◆ PROBLEM TO SOLVE
Set down exactly, from the records below, the line with "#### Move devDependencies to dependencies" through the line with "#### Add Engines", and nothing else.

(ENTRIES SUPPLIED begins)

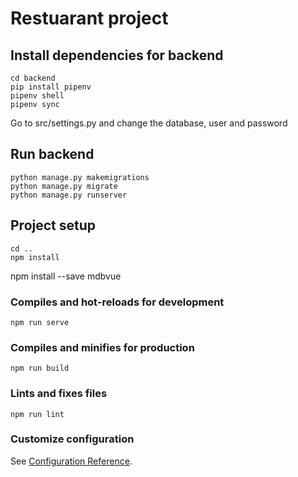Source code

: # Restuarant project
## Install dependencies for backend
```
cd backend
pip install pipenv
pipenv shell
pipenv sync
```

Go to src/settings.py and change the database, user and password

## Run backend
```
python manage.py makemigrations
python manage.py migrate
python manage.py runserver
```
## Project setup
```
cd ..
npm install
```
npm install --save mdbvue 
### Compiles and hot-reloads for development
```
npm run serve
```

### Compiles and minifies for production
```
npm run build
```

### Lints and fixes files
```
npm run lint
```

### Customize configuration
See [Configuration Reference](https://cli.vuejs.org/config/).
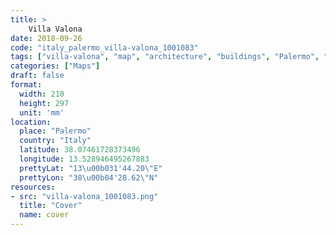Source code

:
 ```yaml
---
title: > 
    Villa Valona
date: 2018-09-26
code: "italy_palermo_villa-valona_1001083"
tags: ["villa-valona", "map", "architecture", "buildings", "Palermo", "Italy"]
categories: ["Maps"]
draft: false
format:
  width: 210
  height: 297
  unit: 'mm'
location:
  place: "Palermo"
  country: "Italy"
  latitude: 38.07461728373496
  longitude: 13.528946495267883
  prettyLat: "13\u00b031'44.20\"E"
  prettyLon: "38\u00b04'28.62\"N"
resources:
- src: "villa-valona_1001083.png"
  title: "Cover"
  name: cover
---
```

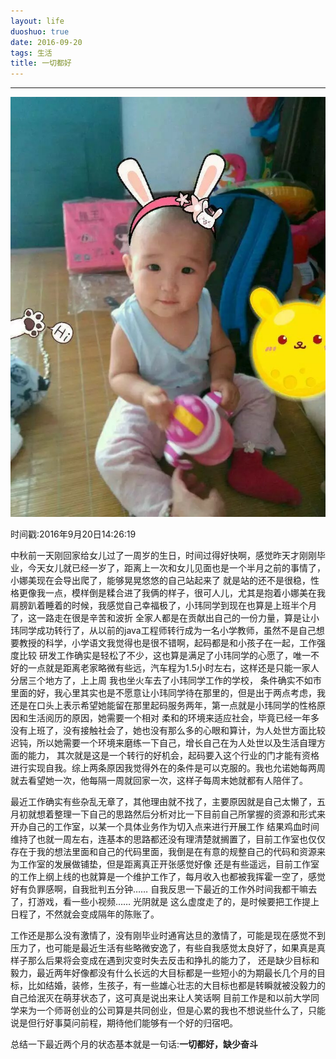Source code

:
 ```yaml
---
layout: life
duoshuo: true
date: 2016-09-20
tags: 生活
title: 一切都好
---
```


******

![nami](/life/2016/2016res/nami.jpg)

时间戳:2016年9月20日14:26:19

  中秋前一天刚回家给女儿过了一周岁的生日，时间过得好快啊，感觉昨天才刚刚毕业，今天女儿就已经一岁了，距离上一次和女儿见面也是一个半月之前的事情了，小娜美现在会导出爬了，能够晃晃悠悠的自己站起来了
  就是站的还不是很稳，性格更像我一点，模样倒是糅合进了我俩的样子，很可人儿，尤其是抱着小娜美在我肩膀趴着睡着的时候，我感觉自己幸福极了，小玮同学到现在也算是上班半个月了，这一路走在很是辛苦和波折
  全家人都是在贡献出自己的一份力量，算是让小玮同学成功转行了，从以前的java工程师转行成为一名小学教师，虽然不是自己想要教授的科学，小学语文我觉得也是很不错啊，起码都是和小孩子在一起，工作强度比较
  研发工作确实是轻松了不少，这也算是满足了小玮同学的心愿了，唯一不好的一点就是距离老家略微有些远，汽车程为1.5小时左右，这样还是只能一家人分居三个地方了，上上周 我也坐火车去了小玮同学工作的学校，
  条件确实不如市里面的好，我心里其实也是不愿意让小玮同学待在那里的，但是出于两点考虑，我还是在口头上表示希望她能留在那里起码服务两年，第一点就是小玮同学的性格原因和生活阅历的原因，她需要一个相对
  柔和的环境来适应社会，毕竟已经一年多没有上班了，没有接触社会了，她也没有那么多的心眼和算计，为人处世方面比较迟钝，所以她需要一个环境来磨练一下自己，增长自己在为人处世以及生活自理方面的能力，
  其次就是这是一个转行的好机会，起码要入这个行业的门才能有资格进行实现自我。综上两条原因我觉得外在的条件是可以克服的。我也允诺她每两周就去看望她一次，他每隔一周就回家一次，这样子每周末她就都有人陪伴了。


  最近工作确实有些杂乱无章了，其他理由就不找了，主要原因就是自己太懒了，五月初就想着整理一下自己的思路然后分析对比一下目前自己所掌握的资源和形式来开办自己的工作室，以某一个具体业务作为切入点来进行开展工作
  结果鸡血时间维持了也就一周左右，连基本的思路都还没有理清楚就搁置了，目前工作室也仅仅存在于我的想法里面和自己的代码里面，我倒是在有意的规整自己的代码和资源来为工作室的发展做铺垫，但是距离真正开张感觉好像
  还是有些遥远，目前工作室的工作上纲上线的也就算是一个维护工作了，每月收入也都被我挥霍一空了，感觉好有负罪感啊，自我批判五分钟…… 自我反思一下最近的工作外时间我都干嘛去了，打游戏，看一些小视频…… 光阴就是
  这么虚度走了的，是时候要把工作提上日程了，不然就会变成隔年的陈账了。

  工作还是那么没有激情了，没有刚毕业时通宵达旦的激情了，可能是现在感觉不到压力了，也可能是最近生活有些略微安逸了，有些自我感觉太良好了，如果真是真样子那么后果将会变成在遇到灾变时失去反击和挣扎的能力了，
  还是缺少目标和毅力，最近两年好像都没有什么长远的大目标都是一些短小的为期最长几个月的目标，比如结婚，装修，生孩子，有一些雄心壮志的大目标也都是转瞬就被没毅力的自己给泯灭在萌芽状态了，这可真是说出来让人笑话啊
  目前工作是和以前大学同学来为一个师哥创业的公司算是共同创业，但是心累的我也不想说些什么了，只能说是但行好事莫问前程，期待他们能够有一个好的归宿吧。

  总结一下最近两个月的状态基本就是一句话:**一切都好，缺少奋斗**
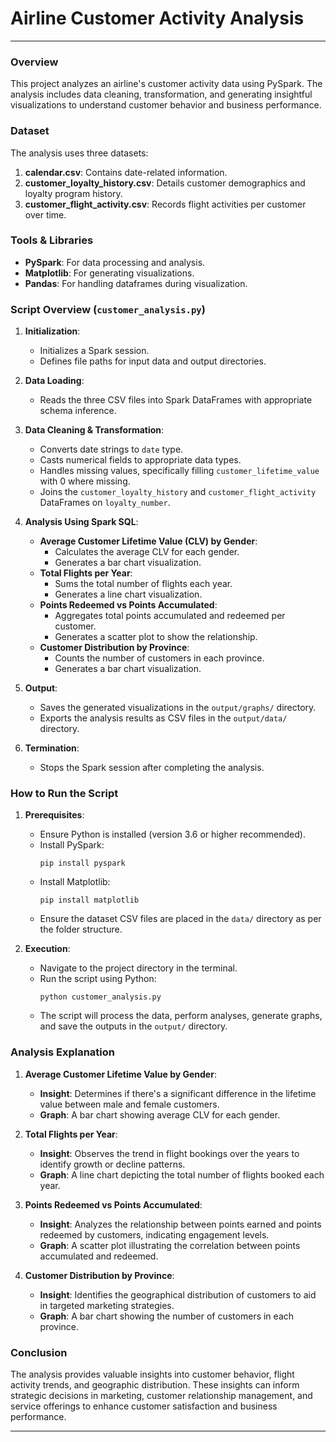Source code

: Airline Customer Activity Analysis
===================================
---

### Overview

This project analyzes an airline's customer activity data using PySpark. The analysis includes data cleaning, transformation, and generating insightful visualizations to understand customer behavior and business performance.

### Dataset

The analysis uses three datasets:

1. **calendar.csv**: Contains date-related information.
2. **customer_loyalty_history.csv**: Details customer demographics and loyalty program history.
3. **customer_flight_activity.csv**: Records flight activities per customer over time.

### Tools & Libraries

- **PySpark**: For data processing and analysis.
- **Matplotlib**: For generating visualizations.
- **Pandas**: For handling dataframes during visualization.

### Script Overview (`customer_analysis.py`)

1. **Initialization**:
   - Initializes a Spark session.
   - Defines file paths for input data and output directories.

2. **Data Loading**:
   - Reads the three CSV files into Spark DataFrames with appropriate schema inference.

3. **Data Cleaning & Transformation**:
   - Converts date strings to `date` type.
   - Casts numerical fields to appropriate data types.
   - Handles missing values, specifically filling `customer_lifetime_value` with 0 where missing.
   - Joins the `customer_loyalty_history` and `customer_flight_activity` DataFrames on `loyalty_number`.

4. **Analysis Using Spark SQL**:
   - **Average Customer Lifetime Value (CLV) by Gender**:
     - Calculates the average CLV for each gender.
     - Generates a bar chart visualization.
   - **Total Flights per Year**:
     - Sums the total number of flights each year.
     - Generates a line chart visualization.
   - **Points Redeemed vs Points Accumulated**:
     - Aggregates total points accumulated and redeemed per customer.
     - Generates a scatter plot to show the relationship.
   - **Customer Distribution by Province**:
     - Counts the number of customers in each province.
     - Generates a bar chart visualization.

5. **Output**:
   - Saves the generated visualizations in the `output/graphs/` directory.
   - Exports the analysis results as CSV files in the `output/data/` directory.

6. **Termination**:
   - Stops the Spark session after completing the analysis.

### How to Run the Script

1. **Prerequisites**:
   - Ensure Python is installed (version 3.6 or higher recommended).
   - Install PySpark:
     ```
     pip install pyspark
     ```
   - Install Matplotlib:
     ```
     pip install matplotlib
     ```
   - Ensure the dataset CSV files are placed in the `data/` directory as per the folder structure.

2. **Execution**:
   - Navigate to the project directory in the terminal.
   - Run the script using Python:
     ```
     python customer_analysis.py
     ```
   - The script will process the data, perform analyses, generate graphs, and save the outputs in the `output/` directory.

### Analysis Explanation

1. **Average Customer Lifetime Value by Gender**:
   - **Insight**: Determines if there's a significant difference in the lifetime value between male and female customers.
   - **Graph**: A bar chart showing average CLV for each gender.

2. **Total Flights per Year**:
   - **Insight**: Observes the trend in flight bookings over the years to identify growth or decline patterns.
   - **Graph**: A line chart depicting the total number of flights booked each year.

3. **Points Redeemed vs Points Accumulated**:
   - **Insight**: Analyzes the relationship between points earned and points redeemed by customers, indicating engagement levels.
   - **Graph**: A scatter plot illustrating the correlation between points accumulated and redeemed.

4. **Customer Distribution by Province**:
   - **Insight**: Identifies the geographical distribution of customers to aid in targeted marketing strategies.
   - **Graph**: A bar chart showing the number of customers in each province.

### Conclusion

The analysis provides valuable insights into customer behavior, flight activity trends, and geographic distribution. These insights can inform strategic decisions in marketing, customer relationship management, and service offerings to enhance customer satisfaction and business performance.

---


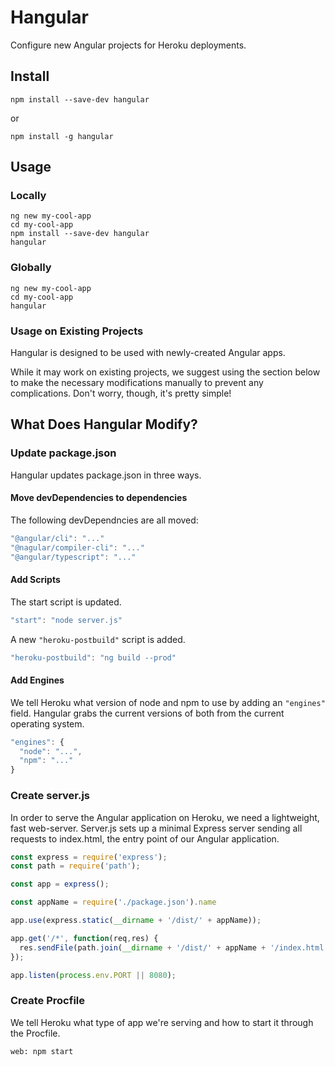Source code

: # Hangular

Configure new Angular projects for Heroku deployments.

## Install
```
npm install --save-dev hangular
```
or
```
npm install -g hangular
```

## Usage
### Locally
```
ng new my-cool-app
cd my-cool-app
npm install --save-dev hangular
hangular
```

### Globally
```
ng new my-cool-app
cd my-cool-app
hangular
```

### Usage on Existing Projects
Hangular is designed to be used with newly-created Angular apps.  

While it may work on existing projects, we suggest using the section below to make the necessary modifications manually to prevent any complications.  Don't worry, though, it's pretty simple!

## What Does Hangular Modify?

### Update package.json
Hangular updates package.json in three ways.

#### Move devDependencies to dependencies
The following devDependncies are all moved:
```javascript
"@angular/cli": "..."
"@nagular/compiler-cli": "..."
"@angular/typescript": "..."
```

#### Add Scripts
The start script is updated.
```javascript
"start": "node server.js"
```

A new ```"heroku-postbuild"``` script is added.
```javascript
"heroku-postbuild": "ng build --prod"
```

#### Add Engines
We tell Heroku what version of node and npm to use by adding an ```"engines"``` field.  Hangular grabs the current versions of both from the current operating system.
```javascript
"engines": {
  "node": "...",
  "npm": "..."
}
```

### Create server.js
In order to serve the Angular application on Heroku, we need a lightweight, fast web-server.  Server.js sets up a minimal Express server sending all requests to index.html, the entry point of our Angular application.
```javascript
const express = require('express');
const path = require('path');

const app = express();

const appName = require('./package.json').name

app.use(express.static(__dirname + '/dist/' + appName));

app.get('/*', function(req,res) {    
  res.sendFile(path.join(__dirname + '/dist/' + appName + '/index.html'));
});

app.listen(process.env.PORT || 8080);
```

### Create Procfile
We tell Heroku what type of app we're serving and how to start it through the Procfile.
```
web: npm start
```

(ENTRIES SUPPLIED ends)

◆ EXERCISE SOLUTION
#### Move devDependencies to dependencies
The following devDependncies are all moved:
```javascript
"@angular/cli": "..."
"@nagular/compiler-cli": "..."
"@angular/typescript": "..."
```

#### Add Scripts
The start script is updated.
```javascript
"start": "node server.js"
```

A new ```"heroku-postbuild"``` script is added.
```javascript
"heroku-postbuild": "ng build --prod"
```

#### Add Engines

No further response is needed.